■ What the exercise asks ■
Your reply should hold only the lines from the records below where "want" occurs.

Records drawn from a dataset

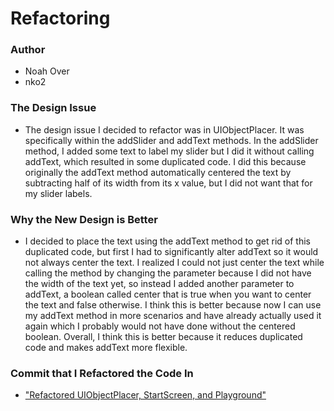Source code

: Refactoring
===========

### Author

* Noah Over
* nko2

### The Design Issue

* The design issue I decided to refactor was in UIObjectPlacer. It was specifically within the addSlider and addText methods. In the addSlider method, I added some text to label my slider but I did it without calling addText, which resulted in some duplicated code. I did this because originally the addText method automatically centered the text by subtracting half of its width from its x value, but I did not want that for my slider labels.

### Why the New Design is Better

* I decided to place the text using the addText method to get rid of this duplicated code, but first I had to significantly alter addText so it would not always center the text. I realized I could not just center the text while calling the method by changing the parameter because I did not have the width of the text yet, so instead I added another parameter to addText, a boolean called center that is true when you want to center the text and false otherwise. I think this is better because now I can use my addText method in more scenarios and have already actually used it again which I probably would not have done without the centered boolean. Overall, I think this is better because it reduces duplicated code and makes addText more flexible.

### Commit that I Refactored the Code In

* ["Refactored UIObjectPlacer, StartScreen, and Playground"](https://git.cs.duke.edu/CompSci308_2016Fall/cellsociety_team14/commit/06d9726ac081d7c2ca7c68b8ff028c04887b5bcc)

■ Response to the exercise ■
* The design issue I decided to refactor was in UIObjectPlacer. It was specifically within the addSlider and addText methods. In the addSlider method, I added some text to label my slider but I did it without calling addText, which resulted in some duplicated code. I did this because originally the addText method automatically centered the text by subtracting half of its width from its x value, but I did not want that for my slider labels.
* I decided to place the text using the addText method to get rid of this duplicated code, but first I had to significantly alter addText so it would not always center the text. I realized I could not just center the text while calling the method by changing the parameter because I did not have the width of the text yet, so instead I added another parameter to addText, a boolean called center that is true when you want to center the text and false otherwise. I think this is better because now I can use my addText method in more scenarios and have already actually used it again which I probably would not have done without the centered boolean. Overall, I think this is better because it reduces duplicated code and makes addText more flexible.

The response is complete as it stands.